*Prompt:* Please return the lines below verbatim, beginning at the one that has "cause you get" and stopping after the one that has "have an audacious goal", and add no other lines.

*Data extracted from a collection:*
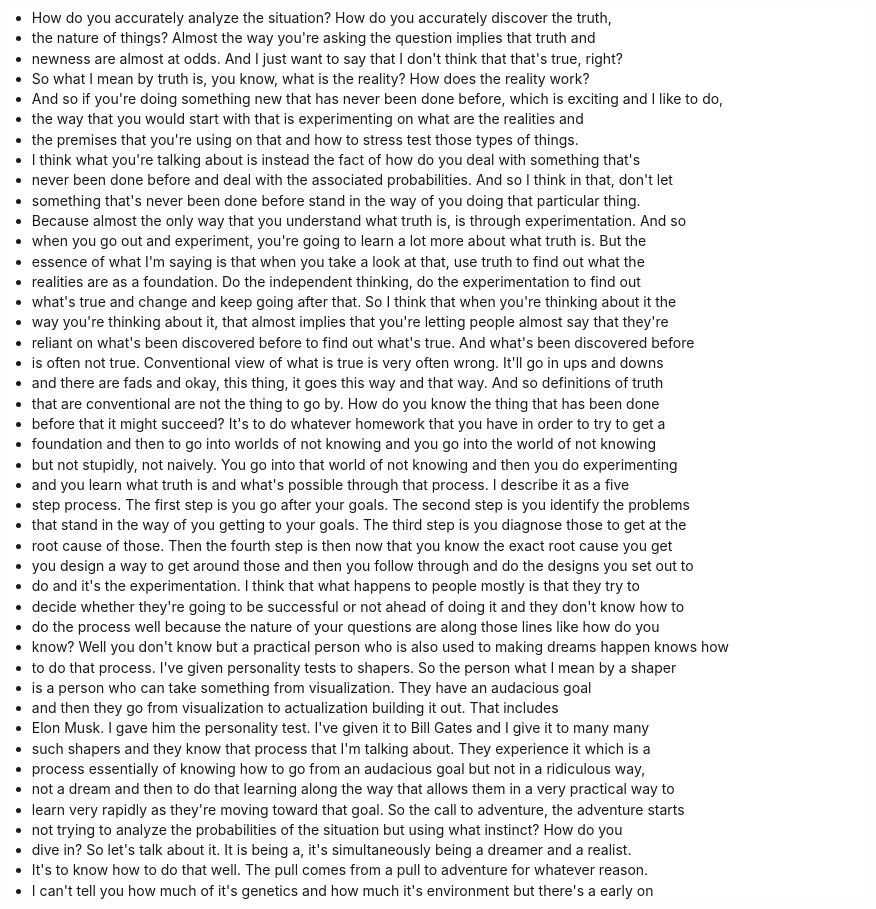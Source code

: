 *  How do you accurately analyze the situation? How do you accurately discover the truth,
*  the nature of things? Almost the way you're asking the question implies that truth and
*  newness are almost at odds. And I just want to say that I don't think that that's true, right?
*  So what I mean by truth is, you know, what is the reality? How does the reality work?
*  And so if you're doing something new that has never been done before, which is exciting and I like to do,
*  the way that you would start with that is experimenting on what are the realities and
*  the premises that you're using on that and how to stress test those types of things.
*  I think what you're talking about is instead the fact of how do you deal with something that's
*  never been done before and deal with the associated probabilities. And so I think in that, don't let
*  something that's never been done before stand in the way of you doing that particular thing.
*  Because almost the only way that you understand what truth is, is through experimentation. And so
*  when you go out and experiment, you're going to learn a lot more about what truth is. But the
*  essence of what I'm saying is that when you take a look at that, use truth to find out what the
*  realities are as a foundation. Do the independent thinking, do the experimentation to find out
*  what's true and change and keep going after that. So I think that when you're thinking about it the
*  way you're thinking about it, that almost implies that you're letting people almost say that they're
*  reliant on what's been discovered before to find out what's true. And what's been discovered before
*  is often not true. Conventional view of what is true is very often wrong. It'll go in ups and downs
*  and there are fads and okay, this thing, it goes this way and that way. And so definitions of truth
*  that are conventional are not the thing to go by. How do you know the thing that has been done
*  before that it might succeed? It's to do whatever homework that you have in order to try to get a
*  foundation and then to go into worlds of not knowing and you go into the world of not knowing
*  but not stupidly, not naively. You go into that world of not knowing and then you do experimenting
*  and you learn what truth is and what's possible through that process. I describe it as a five
*  step process. The first step is you go after your goals. The second step is you identify the problems
*  that stand in the way of you getting to your goals. The third step is you diagnose those to get at the
*  root cause of those. Then the fourth step is then now that you know the exact root cause you get
*  you design a way to get around those and then you follow through and do the designs you set out to
*  do and it's the experimentation. I think that what happens to people mostly is that they try to
*  decide whether they're going to be successful or not ahead of doing it and they don't know how to
*  do the process well because the nature of your questions are along those lines like how do you
*  know? Well you don't know but a practical person who is also used to making dreams happen knows how
*  to do that process. I've given personality tests to shapers. So the person what I mean by a shaper
*  is a person who can take something from visualization. They have an audacious goal
*  and then they go from visualization to actualization building it out. That includes
*  Elon Musk. I gave him the personality test. I've given it to Bill Gates and I give it to many many
*  such shapers and they know that process that I'm talking about. They experience it which is a
*  process essentially of knowing how to go from an audacious goal but not in a ridiculous way,
*  not a dream and then to do that learning along the way that allows them in a very practical way to
*  learn very rapidly as they're moving toward that goal. So the call to adventure, the adventure starts
*  not trying to analyze the probabilities of the situation but using what instinct? How do you
*  dive in? So let's talk about it. It is being a, it's simultaneously being a dreamer and a realist.
*  It's to know how to do that well. The pull comes from a pull to adventure for whatever reason.
*  I can't tell you how much of it's genetics and how much it's environment but there's a early on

*Exercise response:*
*  root cause of those. Then the fourth step is then now that you know the exact root cause you get
*  you design a way to get around those and then you follow through and do the designs you set out to
*  do and it's the experimentation. I think that what happens to people mostly is that they try to
*  decide whether they're going to be successful or not ahead of doing it and they don't know how to
*  do the process well because the nature of your questions are along those lines like how do you
*  know? Well you don't know but a practical person who is also used to making dreams happen knows how
*  to do that process. I've given personality tests to shapers. So the person what I mean by a shaper
*  is a person who can take something from visualization. They have an audacious goal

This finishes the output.